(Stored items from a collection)

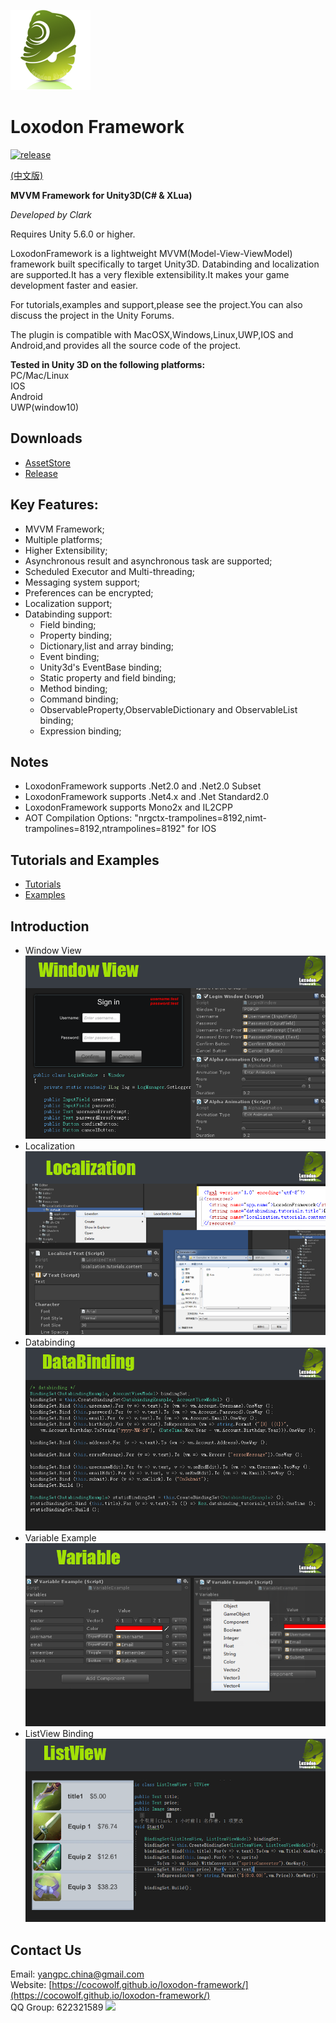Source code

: ![](docs/images/icon.png)

# Loxodon Framework

[![release](https://img.shields.io/badge/release-v1.7.0-blue.svg)](https://www.assetstore.unity3d.com/#!/content/77446)

[(中文版)](README_CN.md)

**MVVM Framework for Unity3D(C# & XLua)**

*Developed by Clark*

Requires Unity 5.6.0 or higher.

LoxodonFramework is a lightweight MVVM(Model-View-ViewModel) framework built specifically to target Unity3D.
Databinding and localization are supported.It has a very flexible extensibility.It makes your game development faster and easier.

For tutorials,examples and support,please see the project.You can also discuss the project in the Unity Forums.

The plugin is compatible with MacOSX,Windows,Linux,UWP,IOS and Android,and provides all the source code of the project.

**Tested in Unity 3D on the following platforms:**  
PC/Mac/Linux  
IOS  
Android  
UWP(window10)

## Downloads  
- [AssetStore](https://www.assetstore.unity3d.com/#!/content/77446)
- [Release](https://github.com/cocowolf/loxodon-framework/releases)

## Key Features:
- MVVM Framework;
- Multiple platforms;
- Higher Extensibility;
- Asynchronous result and asynchronous task are supported;
- Scheduled Executor and Multi-threading;<br>
- Messaging system support;
- Preferences can be encrypted;
- Localization support;
- Databinding support:
    - Field binding;
    - Property binding;
    - Dictionary,list and array binding;
    - Event binding;
    - Unity3d's EventBase binding;
    - Static property and field binding;
    - Method binding;
    - Command binding;
    - ObservableProperty,ObservableDictionary and ObservableList binding;
    - Expression binding;
    
## Notes  
- LoxodonFramework supports .Net2.0 and .Net2.0 Subset  
- LoxodonFramework supports .Net4.x and .Net Standard2.0  
- LoxodonFramework supports Mono2x and IL2CPP  
- AOT Compilation Options: "nrgctx-trampolines=8192,nimt-trampolines=8192,ntrampolines=8192" for IOS  

## Tutorials and Examples

- [Tutorials](https://github.com/cocowolf/loxodon-framework/tree/master/Assets/LoxodonFramework/Tutorials)
- [Examples](https://github.com/cocowolf/loxodon-framework/tree/master/Assets/LoxodonFramework/Examples)

## Introduction
- Window View 
  ![](docs/images/Window.png) 
- Localization 
  ![](docs/images/Localization.png) 
- Databinding 
  ![](docs/images/Databinding.png) 
- Variable Example 
  ![](docs/images/Variable.png) 
- ListView Binding 
  ![](docs/images/ListView.png) 

## Contact Us
Email: [yangpc.china@gmail.com](mailto:yangpc.china@gmail.com)   
Website: [https://cocowolf.github.io/loxodon-framework/](https://cocowolf.github.io/loxodon-framework/)  
QQ Group: 622321589 [![](https://pub.idqqimg.com/wpa/images/group.png)](https:////shang.qq.com/wpa/qunwpa?idkey=71c1e43c24900ee84aeffc76fb67c0bacddc3f62a516fe80eae6b9521f872c59)





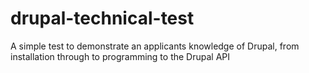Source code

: drupal-technical-test
=====================

A simple test to demonstrate an applicants knowledge of Drupal, from installation through to programming to the Drupal API
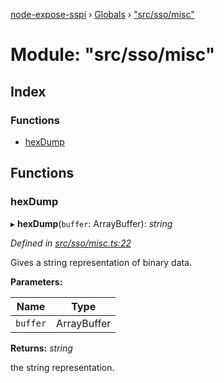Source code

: [node-expose-sspi](../README.md) › [Globals](../globals.md) › ["src/sso/misc"](_src_sso_misc_.md)

# Module: "src/sso/misc"

## Index

### Functions

* [hexDump](_src_sso_misc_.md#hexdump)

## Functions

###  hexDump

▸ **hexDump**(`buffer`: ArrayBuffer): *string*

*Defined in [src/sso/misc.ts:22](https://github.com/jlguenego/node-expose-sspi/blob/2cf7b18/src/sso/misc.ts#L22)*

Gives a string representation of binary data.

**Parameters:**

Name | Type |
------ | ------ |
`buffer` | ArrayBuffer |

**Returns:** *string*

the string representation.
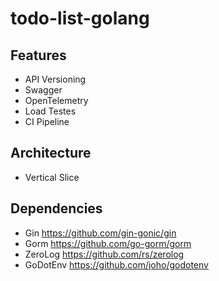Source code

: # todo-list-golang

## Features

* API Versioning
* Swagger
* OpenTelemetry
* Load Testes
* CI Pipeline

## Architecture

* Vertical Slice

## Dependencies

* Gin <https://github.com/gin-gonic/gin>
* Gorm <https://github.com/go-gorm/gorm>
* ZeroLog <https://github.com/rs/zerolog>
* GoDotEnv <https://github.com/joho/godotenv>
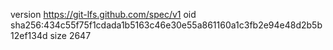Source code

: version https://git-lfs.github.com/spec/v1
oid sha256:434c55f75f1cdada1b5163c46e30e55a861160a1c3fb2e94e48d2b5b12ef134d
size 2647

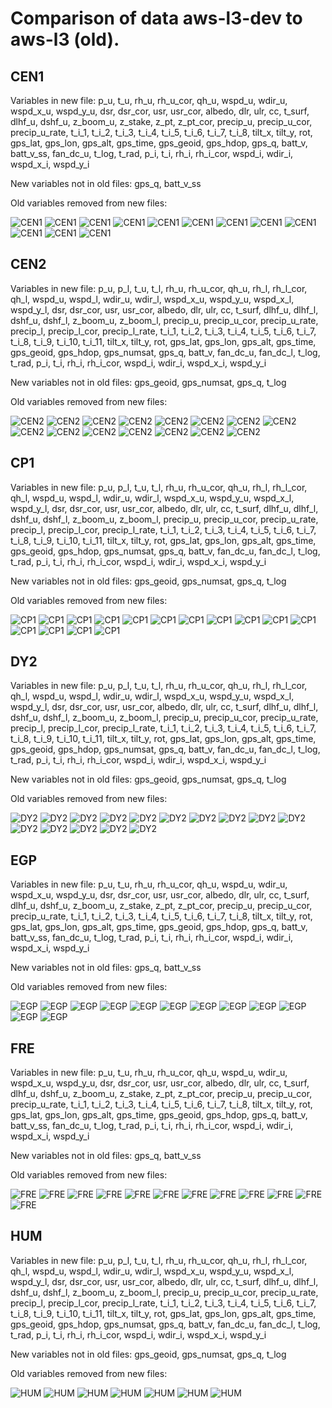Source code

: # Comparison of data aws-l3-dev to aws-l3 (old).
## CEN1
Variables in new file:
p_u, t_u, rh_u, rh_u_cor, qh_u, wspd_u, wdir_u, wspd_x_u, wspd_y_u, dsr, dsr_cor, usr, usr_cor, albedo, dlr, ulr, cc, t_surf, dlhf_u, dshf_u, z_boom_u, z_stake, z_pt, z_pt_cor, precip_u, precip_u_cor, precip_u_rate, t_i_1, t_i_2, t_i_3, t_i_4, t_i_5, t_i_6, t_i_7, t_i_8, tilt_x, tilt_y, rot, gps_lat, gps_lon, gps_alt, gps_time, gps_geoid, gps_hdop, gps_q, batt_v, batt_v_ss, fan_dc_u, t_log, t_rad, p_i, t_i, rh_i, rh_i_cor, wspd_i, wdir_i, wspd_x_i, wspd_y_i

New variables not in old files:
gps_q, batt_v_ss

Old variables removed from new files:

 
![CEN1](../figures/aws-l3_versus_aws-l3-dev_20240613/CEN1_0.png)
![CEN1](../figures/aws-l3_versus_aws-l3-dev_20240613/CEN1_1.png)
![CEN1](../figures/aws-l3_versus_aws-l3-dev_20240613/CEN1_2.png)
![CEN1](../figures/aws-l3_versus_aws-l3-dev_20240613/CEN1_3.png)
![CEN1](../figures/aws-l3_versus_aws-l3-dev_20240613/CEN1_4.png)
![CEN1](../figures/aws-l3_versus_aws-l3-dev_20240613/CEN1_5.png)
![CEN1](../figures/aws-l3_versus_aws-l3-dev_20240613/CEN1_6.png)
![CEN1](../figures/aws-l3_versus_aws-l3-dev_20240613/CEN1_7.png)
![CEN1](../figures/aws-l3_versus_aws-l3-dev_20240613/CEN1_8.png)
![CEN1](../figures/aws-l3_versus_aws-l3-dev_20240613/CEN1_9.png)
![CEN1](../figures/aws-l3_versus_aws-l3-dev_20240613/CEN1_10.png)
![CEN1](../figures/aws-l3_versus_aws-l3-dev_20240613/CEN1_11.png)
 
## CEN2
Variables in new file:
p_u, p_l, t_u, t_l, rh_u, rh_u_cor, qh_u, rh_l, rh_l_cor, qh_l, wspd_u, wspd_l, wdir_u, wdir_l, wspd_x_u, wspd_y_u, wspd_x_l, wspd_y_l, dsr, dsr_cor, usr, usr_cor, albedo, dlr, ulr, cc, t_surf, dlhf_u, dlhf_l, dshf_u, dshf_l, z_boom_u, z_boom_l, precip_u, precip_u_cor, precip_u_rate, precip_l, precip_l_cor, precip_l_rate, t_i_1, t_i_2, t_i_3, t_i_4, t_i_5, t_i_6, t_i_7, t_i_8, t_i_9, t_i_10, t_i_11, tilt_x, tilt_y, rot, gps_lat, gps_lon, gps_alt, gps_time, gps_geoid, gps_hdop, gps_numsat, gps_q, batt_v, fan_dc_u, fan_dc_l, t_log, t_rad, p_i, t_i, rh_i, rh_i_cor, wspd_i, wdir_i, wspd_x_i, wspd_y_i

New variables not in old files:
gps_geoid, gps_numsat, gps_q, t_log

Old variables removed from new files:

 
![CEN2](../figures/aws-l3_versus_aws-l3-dev_20240613/CEN2_0.png)
![CEN2](../figures/aws-l3_versus_aws-l3-dev_20240613/CEN2_1.png)
![CEN2](../figures/aws-l3_versus_aws-l3-dev_20240613/CEN2_2.png)
![CEN2](../figures/aws-l3_versus_aws-l3-dev_20240613/CEN2_3.png)
![CEN2](../figures/aws-l3_versus_aws-l3-dev_20240613/CEN2_4.png)
![CEN2](../figures/aws-l3_versus_aws-l3-dev_20240613/CEN2_5.png)
![CEN2](../figures/aws-l3_versus_aws-l3-dev_20240613/CEN2_6.png)
![CEN2](../figures/aws-l3_versus_aws-l3-dev_20240613/CEN2_7.png)
![CEN2](../figures/aws-l3_versus_aws-l3-dev_20240613/CEN2_8.png)
![CEN2](../figures/aws-l3_versus_aws-l3-dev_20240613/CEN2_9.png)
![CEN2](../figures/aws-l3_versus_aws-l3-dev_20240613/CEN2_10.png)
![CEN2](../figures/aws-l3_versus_aws-l3-dev_20240613/CEN2_11.png)
![CEN2](../figures/aws-l3_versus_aws-l3-dev_20240613/CEN2_12.png)
![CEN2](../figures/aws-l3_versus_aws-l3-dev_20240613/CEN2_13.png)
![CEN2](../figures/aws-l3_versus_aws-l3-dev_20240613/CEN2_14.png)
 
## CP1
Variables in new file:
p_u, p_l, t_u, t_l, rh_u, rh_u_cor, qh_u, rh_l, rh_l_cor, qh_l, wspd_u, wspd_l, wdir_u, wdir_l, wspd_x_u, wspd_y_u, wspd_x_l, wspd_y_l, dsr, dsr_cor, usr, usr_cor, albedo, dlr, ulr, cc, t_surf, dlhf_u, dlhf_l, dshf_u, dshf_l, z_boom_u, z_boom_l, precip_u, precip_u_cor, precip_u_rate, precip_l, precip_l_cor, precip_l_rate, t_i_1, t_i_2, t_i_3, t_i_4, t_i_5, t_i_6, t_i_7, t_i_8, t_i_9, t_i_10, t_i_11, tilt_x, tilt_y, rot, gps_lat, gps_lon, gps_alt, gps_time, gps_geoid, gps_hdop, gps_numsat, gps_q, batt_v, fan_dc_u, fan_dc_l, t_log, t_rad, p_i, t_i, rh_i, rh_i_cor, wspd_i, wdir_i, wspd_x_i, wspd_y_i

New variables not in old files:
gps_geoid, gps_numsat, gps_q, t_log

Old variables removed from new files:

 
![CP1](../figures/aws-l3_versus_aws-l3-dev_20240613/CP1_0.png)
![CP1](../figures/aws-l3_versus_aws-l3-dev_20240613/CP1_1.png)
![CP1](../figures/aws-l3_versus_aws-l3-dev_20240613/CP1_2.png)
![CP1](../figures/aws-l3_versus_aws-l3-dev_20240613/CP1_3.png)
![CP1](../figures/aws-l3_versus_aws-l3-dev_20240613/CP1_4.png)
![CP1](../figures/aws-l3_versus_aws-l3-dev_20240613/CP1_5.png)
![CP1](../figures/aws-l3_versus_aws-l3-dev_20240613/CP1_6.png)
![CP1](../figures/aws-l3_versus_aws-l3-dev_20240613/CP1_7.png)
![CP1](../figures/aws-l3_versus_aws-l3-dev_20240613/CP1_8.png)
![CP1](../figures/aws-l3_versus_aws-l3-dev_20240613/CP1_9.png)
![CP1](../figures/aws-l3_versus_aws-l3-dev_20240613/CP1_10.png)
![CP1](../figures/aws-l3_versus_aws-l3-dev_20240613/CP1_11.png)
![CP1](../figures/aws-l3_versus_aws-l3-dev_20240613/CP1_12.png)
![CP1](../figures/aws-l3_versus_aws-l3-dev_20240613/CP1_13.png)
![CP1](../figures/aws-l3_versus_aws-l3-dev_20240613/CP1_14.png)
 
## DY2
Variables in new file:
p_u, p_l, t_u, t_l, rh_u, rh_u_cor, qh_u, rh_l, rh_l_cor, qh_l, wspd_u, wspd_l, wdir_u, wdir_l, wspd_x_u, wspd_y_u, wspd_x_l, wspd_y_l, dsr, dsr_cor, usr, usr_cor, albedo, dlr, ulr, cc, t_surf, dlhf_u, dlhf_l, dshf_u, dshf_l, z_boom_u, z_boom_l, precip_u, precip_u_cor, precip_u_rate, precip_l, precip_l_cor, precip_l_rate, t_i_1, t_i_2, t_i_3, t_i_4, t_i_5, t_i_6, t_i_7, t_i_8, t_i_9, t_i_10, t_i_11, tilt_x, tilt_y, rot, gps_lat, gps_lon, gps_alt, gps_time, gps_geoid, gps_hdop, gps_numsat, gps_q, batt_v, fan_dc_u, fan_dc_l, t_log, t_rad, p_i, t_i, rh_i, rh_i_cor, wspd_i, wdir_i, wspd_x_i, wspd_y_i

New variables not in old files:
gps_geoid, gps_numsat, gps_q, t_log

Old variables removed from new files:

 
![DY2](../figures/aws-l3_versus_aws-l3-dev_20240613/DY2_0.png)
![DY2](../figures/aws-l3_versus_aws-l3-dev_20240613/DY2_1.png)
![DY2](../figures/aws-l3_versus_aws-l3-dev_20240613/DY2_2.png)
![DY2](../figures/aws-l3_versus_aws-l3-dev_20240613/DY2_3.png)
![DY2](../figures/aws-l3_versus_aws-l3-dev_20240613/DY2_4.png)
![DY2](../figures/aws-l3_versus_aws-l3-dev_20240613/DY2_5.png)
![DY2](../figures/aws-l3_versus_aws-l3-dev_20240613/DY2_6.png)
![DY2](../figures/aws-l3_versus_aws-l3-dev_20240613/DY2_7.png)
![DY2](../figures/aws-l3_versus_aws-l3-dev_20240613/DY2_8.png)
![DY2](../figures/aws-l3_versus_aws-l3-dev_20240613/DY2_9.png)
![DY2](../figures/aws-l3_versus_aws-l3-dev_20240613/DY2_10.png)
![DY2](../figures/aws-l3_versus_aws-l3-dev_20240613/DY2_11.png)
![DY2](../figures/aws-l3_versus_aws-l3-dev_20240613/DY2_12.png)
![DY2](../figures/aws-l3_versus_aws-l3-dev_20240613/DY2_13.png)
![DY2](../figures/aws-l3_versus_aws-l3-dev_20240613/DY2_14.png)
 
## EGP
Variables in new file:
p_u, t_u, rh_u, rh_u_cor, qh_u, wspd_u, wdir_u, wspd_x_u, wspd_y_u, dsr, dsr_cor, usr, usr_cor, albedo, dlr, ulr, cc, t_surf, dlhf_u, dshf_u, z_boom_u, z_stake, z_pt, z_pt_cor, precip_u, precip_u_cor, precip_u_rate, t_i_1, t_i_2, t_i_3, t_i_4, t_i_5, t_i_6, t_i_7, t_i_8, tilt_x, tilt_y, rot, gps_lat, gps_lon, gps_alt, gps_time, gps_geoid, gps_hdop, gps_q, batt_v, batt_v_ss, fan_dc_u, t_log, t_rad, p_i, t_i, rh_i, rh_i_cor, wspd_i, wdir_i, wspd_x_i, wspd_y_i

New variables not in old files:
gps_q, batt_v_ss

Old variables removed from new files:

 
![EGP](../figures/aws-l3_versus_aws-l3-dev_20240613/EGP_0.png)
![EGP](../figures/aws-l3_versus_aws-l3-dev_20240613/EGP_1.png)
![EGP](../figures/aws-l3_versus_aws-l3-dev_20240613/EGP_2.png)
![EGP](../figures/aws-l3_versus_aws-l3-dev_20240613/EGP_3.png)
![EGP](../figures/aws-l3_versus_aws-l3-dev_20240613/EGP_4.png)
![EGP](../figures/aws-l3_versus_aws-l3-dev_20240613/EGP_5.png)
![EGP](../figures/aws-l3_versus_aws-l3-dev_20240613/EGP_6.png)
![EGP](../figures/aws-l3_versus_aws-l3-dev_20240613/EGP_7.png)
![EGP](../figures/aws-l3_versus_aws-l3-dev_20240613/EGP_8.png)
![EGP](../figures/aws-l3_versus_aws-l3-dev_20240613/EGP_9.png)
![EGP](../figures/aws-l3_versus_aws-l3-dev_20240613/EGP_10.png)
![EGP](../figures/aws-l3_versus_aws-l3-dev_20240613/EGP_11.png)
 
## FRE
Variables in new file:
p_u, t_u, rh_u, rh_u_cor, qh_u, wspd_u, wdir_u, wspd_x_u, wspd_y_u, dsr, dsr_cor, usr, usr_cor, albedo, dlr, ulr, cc, t_surf, dlhf_u, dshf_u, z_boom_u, z_stake, z_pt, z_pt_cor, precip_u, precip_u_cor, precip_u_rate, t_i_1, t_i_2, t_i_3, t_i_4, t_i_5, t_i_6, t_i_7, t_i_8, tilt_x, tilt_y, rot, gps_lat, gps_lon, gps_alt, gps_time, gps_geoid, gps_hdop, gps_q, batt_v, batt_v_ss, fan_dc_u, t_log, t_rad, p_i, t_i, rh_i, rh_i_cor, wspd_i, wdir_i, wspd_x_i, wspd_y_i

New variables not in old files:
gps_q, batt_v_ss

Old variables removed from new files:

 
![FRE](../figures/aws-l3_versus_aws-l3-dev_20240613/FRE_0.png)
![FRE](../figures/aws-l3_versus_aws-l3-dev_20240613/FRE_1.png)
![FRE](../figures/aws-l3_versus_aws-l3-dev_20240613/FRE_2.png)
![FRE](../figures/aws-l3_versus_aws-l3-dev_20240613/FRE_3.png)
![FRE](../figures/aws-l3_versus_aws-l3-dev_20240613/FRE_4.png)
![FRE](../figures/aws-l3_versus_aws-l3-dev_20240613/FRE_5.png)
![FRE](../figures/aws-l3_versus_aws-l3-dev_20240613/FRE_6.png)
![FRE](../figures/aws-l3_versus_aws-l3-dev_20240613/FRE_7.png)
![FRE](../figures/aws-l3_versus_aws-l3-dev_20240613/FRE_8.png)
![FRE](../figures/aws-l3_versus_aws-l3-dev_20240613/FRE_9.png)
![FRE](../figures/aws-l3_versus_aws-l3-dev_20240613/FRE_10.png)
![FRE](../figures/aws-l3_versus_aws-l3-dev_20240613/FRE_11.png)
 
## HUM
Variables in new file:
p_u, p_l, t_u, t_l, rh_u, rh_u_cor, qh_u, rh_l, rh_l_cor, qh_l, wspd_u, wspd_l, wdir_u, wdir_l, wspd_x_u, wspd_y_u, wspd_x_l, wspd_y_l, dsr, dsr_cor, usr, usr_cor, albedo, dlr, ulr, cc, t_surf, dlhf_u, dlhf_l, dshf_u, dshf_l, z_boom_u, z_boom_l, precip_u, precip_u_cor, precip_u_rate, precip_l, precip_l_cor, precip_l_rate, t_i_1, t_i_2, t_i_3, t_i_4, t_i_5, t_i_6, t_i_7, t_i_8, t_i_9, t_i_10, t_i_11, tilt_x, tilt_y, rot, gps_lat, gps_lon, gps_alt, gps_time, gps_geoid, gps_hdop, gps_numsat, gps_q, batt_v, fan_dc_u, fan_dc_l, t_log, t_rad, p_i, t_i, rh_i, rh_i_cor, wspd_i, wdir_i, wspd_x_i, wspd_y_i

New variables not in old files:
gps_geoid, gps_numsat, gps_q, t_log

Old variables removed from new files:

 
![HUM](../figures/aws-l3_versus_aws-l3-dev_20240613/HUM_0.png)
![HUM](../figures/aws-l3_versus_aws-l3-dev_20240613/HUM_1.png)
![HUM](../figures/aws-l3_versus_aws-l3-dev_20240613/HUM_2.png)
![HUM](../figures/aws-l3_versus_aws-l3-dev_20240613/HUM_3.png)
![HUM](../figures/aws-l3_versus_aws-l3-dev_20240613/HUM_4.png)
![HUM](../figures/aws-l3_versus_aws-l3-dev_20240613/HUM_5.png)
![HUM](../figures/aws-l3_versus_aws-l3-dev_20240613/HUM_6.png)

→ Task to carry out:
Whenever a line of the data includes "buffer", copy that line.

→ Written solution:
▸ **hexDump**(`buffer`: ArrayBuffer): *string*
`buffer` | ArrayBuffer |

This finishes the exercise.